* [TASK TO COMPLETE] The entries below must be returned exactly as they stand.
───── SUPPLIED DATA ─────
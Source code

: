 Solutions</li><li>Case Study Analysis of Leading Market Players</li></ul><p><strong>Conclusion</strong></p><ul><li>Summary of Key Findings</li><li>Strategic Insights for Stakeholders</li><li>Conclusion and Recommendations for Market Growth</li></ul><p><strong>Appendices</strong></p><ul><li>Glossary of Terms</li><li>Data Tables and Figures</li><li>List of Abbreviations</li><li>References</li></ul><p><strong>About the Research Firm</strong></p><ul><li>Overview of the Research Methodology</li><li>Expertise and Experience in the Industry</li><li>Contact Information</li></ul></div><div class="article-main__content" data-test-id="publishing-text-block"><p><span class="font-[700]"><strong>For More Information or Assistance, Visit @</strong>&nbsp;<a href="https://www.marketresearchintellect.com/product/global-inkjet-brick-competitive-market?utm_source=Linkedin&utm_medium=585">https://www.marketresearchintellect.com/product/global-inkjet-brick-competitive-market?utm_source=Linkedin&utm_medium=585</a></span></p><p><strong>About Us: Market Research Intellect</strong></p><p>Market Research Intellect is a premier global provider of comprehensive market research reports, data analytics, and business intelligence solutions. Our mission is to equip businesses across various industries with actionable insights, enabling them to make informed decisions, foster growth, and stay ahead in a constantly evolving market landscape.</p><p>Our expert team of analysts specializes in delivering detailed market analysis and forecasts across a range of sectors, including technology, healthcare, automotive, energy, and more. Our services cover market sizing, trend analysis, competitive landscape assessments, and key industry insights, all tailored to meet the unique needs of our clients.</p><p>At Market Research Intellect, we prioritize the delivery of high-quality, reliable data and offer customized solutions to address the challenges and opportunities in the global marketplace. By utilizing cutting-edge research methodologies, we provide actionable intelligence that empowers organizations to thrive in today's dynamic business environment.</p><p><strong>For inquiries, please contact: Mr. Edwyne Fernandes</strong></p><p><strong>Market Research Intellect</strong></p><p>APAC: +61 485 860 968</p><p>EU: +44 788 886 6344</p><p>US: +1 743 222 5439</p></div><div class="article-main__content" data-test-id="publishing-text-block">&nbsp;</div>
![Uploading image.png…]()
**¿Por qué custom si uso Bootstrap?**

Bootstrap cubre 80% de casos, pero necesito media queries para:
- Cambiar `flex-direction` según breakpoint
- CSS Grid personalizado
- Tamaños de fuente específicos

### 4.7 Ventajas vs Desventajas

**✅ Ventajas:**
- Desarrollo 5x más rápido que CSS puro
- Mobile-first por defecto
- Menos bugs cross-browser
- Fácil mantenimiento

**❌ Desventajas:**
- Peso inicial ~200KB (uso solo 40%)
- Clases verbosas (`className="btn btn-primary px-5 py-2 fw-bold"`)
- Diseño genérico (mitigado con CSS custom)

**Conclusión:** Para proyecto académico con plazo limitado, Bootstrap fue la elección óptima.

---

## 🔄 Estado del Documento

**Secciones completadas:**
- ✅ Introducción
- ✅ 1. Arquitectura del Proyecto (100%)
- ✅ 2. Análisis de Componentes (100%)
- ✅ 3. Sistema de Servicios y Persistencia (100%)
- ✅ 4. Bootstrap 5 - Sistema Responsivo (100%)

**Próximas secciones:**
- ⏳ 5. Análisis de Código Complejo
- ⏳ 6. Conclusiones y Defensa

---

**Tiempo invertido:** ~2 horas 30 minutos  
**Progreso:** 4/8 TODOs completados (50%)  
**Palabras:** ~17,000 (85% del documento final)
─────
* [RESULT OF THE EXERCISE]
Source code

: Solutions</li><li>Case Study Analysis of Leading Market Players</li></ul><p><strong>Conclusion</strong></p><ul><li>Summary of Key Findings</li><li>Strategic Insights for Stakeholders</li><li>Conclusion and Recommendations for Market Growth</li></ul><p><strong>Appendices</strong></p><ul><li>Glossary of Terms</li><li>Data Tables and Figures</li><li>List of Abbreviations</li><li>References</li></ul><p><strong>About the Research Firm</strong></p><ul><li>Overview of the Research Methodology</li><li>Expertise and Experience in the Industry</li><li>Contact Information</li></ul></div><div class="article-main__content" data-test-id="publishing-text-block"><p><span class="font-[700]"><strong>For More Information or Assistance, Visit @</strong>&nbsp;<a href="https://www.marketresearchintellect.com/product/global-inkjet-brick-competitive-market?utm_source=Linkedin&utm_medium=585">https://www.marketresearchintellect.com/product/global-inkjet-brick-competitive-market?utm_source=Linkedin&utm_medium=585</a></span></p><p><strong>About Us: Market Research Intellect</strong></p><p>Market Research Intellect is a premier global provider of comprehensive market research reports, data analytics, and business intelligence solutions. Our mission is to equip businesses across various industries with actionable insights, enabling them to make informed decisions, foster growth, and stay ahead in a constantly evolving market landscape.</p><p>Our expert team of analysts specializes in delivering detailed market analysis and forecasts across a range of sectors, including technology, healthcare, automotive, energy, and more. Our services cover market sizing, trend analysis, competitive landscape assessments, and key industry insights, all tailored to meet the unique needs of our clients.</p><p>At Market Research Intellect, we prioritize the delivery of high-quality, reliable data and offer customized solutions to address the challenges and opportunities in the global marketplace. By utilizing cutting-edge research methodologies, we provide actionable intelligence that empowers organizations to thrive in today's dynamic business environment.</p><p><strong>For inquiries, please contact: Mr. Edwyne Fernandes</strong></p><p><strong>Market Research Intellect</strong></p><p>APAC: +61 485 860 968</p><p>EU: +44 788 886 6344</p><p>US: +1 743 222 5439</p></div><div class="article-main__content" data-test-id="publishing-text-block">&nbsp;</div>
![Uploading image.png…]()
**¿Por qué custom si uso Bootstrap?**

Bootstrap cubre 80% de casos, pero necesito media queries para:
- Cambiar `flex-direction` según breakpoint
- CSS Grid personalizado
- Tamaños de fuente específicos

### 4.7 Ventajas vs Desventajas

**✅ Ventajas:**
- Desarrollo 5x más rápido que CSS puro
- Mobile-first por defecto
- Menos bugs cross-browser
- Fácil mantenimiento

**❌ Desventajas:**
- Peso inicial ~200KB (uso solo 40%)
- Clases verbosas (`className="btn btn-primary px-5 py-2 fw-bold"`)
- Diseño genérico (mitigado con CSS custom)

**Conclusión:** Para proyecto académico con plazo limitado, Bootstrap fue la elección óptima.

---

## 🔄 Estado del Documento

**Secciones completadas:**
- ✅ Introducción
- ✅ 1. Arquitectura del Proyecto (100%)
- ✅ 2. Análisis de Componentes (100%)
- ✅ 3. Sistema de Servicios y Persistencia (100%)
- ✅ 4. Bootstrap 5 - Sistema Responsivo (100%)

**Próximas secciones:**
- ⏳ 5. Análisis de Código Complejo
- ⏳ 6. Conclusiones y Defensa

---

**Tiempo invertido:** ~2 horas 30 minutos  
**Progreso:** 4/8 TODOs completados (50%)  
**Palabras:** ~17,000 (85% del documento final)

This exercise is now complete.